Return all lines from the listing below in which the string "left" occurs.

Available records below:

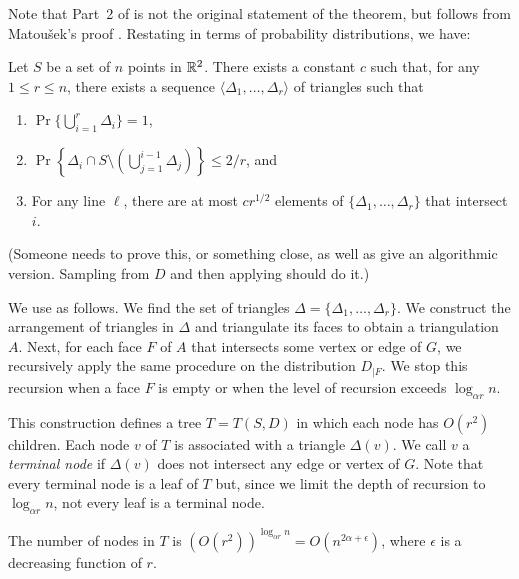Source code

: \documentclass{patmorin}
\begin{document}
Note that Part~2 of  is not the original
statement of the theorem, but follows from Matou\v{s}ek's proof \cite{m91}.
Restating  in terms of probability distributions,
we have:

\begin{thm}
Let $S$ be a set of $n$ points in $\mathbb{R}^2$. There exists a constant
$c$ such that, for any $1\le r \le n$, there exists a sequence
$\langle \Delta_1,\ldots,\Delta_r\rangle$ of triangles such that
  \begin{enumerate}
    \item $\Pr\{\bigcup_{i=1}^r \Delta_i\} = 1$,
  
    \item $\Pr\left\{\Delta_i \cap S\setminus
    \left(\bigcup_{j=1}^{i-1}\Delta_j\right)\right\} \le 2/r$, and
  
    \item For any line $\ell$, there are at most $cr^{1/2}$ elements of
    $\{\Delta_1,\ldots,\Delta_r\}$ that intersect $i$.
  \end{enumerate}
\end{thm}

(Someone needs to prove this, or something close, as well as give an
algorithmic version.  Sampling from $D$ and then applying
 should do it.)

We use  as follows.  We find the set of
triangles $\Delta=\{\Delta_1,\ldots,\Delta_r\}$.  We construct the
arrangement of triangles in $\Delta$ and triangulate its faces to obtain
a triangulation $A$.  Next, for each face $F$ of $A$ that intersects
some vertex or edge of $G$, we recursively apply the same procedure
on the distribution $D_{|F}$.  We stop this recursion when a face $F$
is empty or when the level of recursion exceeds $\log_{\alpha r} n$.

This construction defines a tree $T=T(S,D)$ in which each node has
$O(r^2)$ children.  Each node $v$ of $T$ is associated with a triangle
$\Delta(v)$.  We call $v$ a \emph{terminal node} if $\Delta(v)$ does not
intersect any edge or vertex of $G$.  Note that every terminal node is a
leaf of $T$ but, since we limit the depth of recursion to $\log_{\alpha r}
n$, not every leaf is a terminal node.

The number of nodes in $T$ is $(O(r^2))^{\log_{\alpha r} n} =
O(n^{2\alpha+\epsilon})$, where $\epsilon$ is a decreasing function of $r$.




\end{document}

End of Available records.

→ **Answer to this problem**
    \item $\Pr\left\{\Delta_i \cap S\setminus
    \left(\bigcup_{j=1}^{i-1}\Delta_j\right)\right\} \le 2/r$, and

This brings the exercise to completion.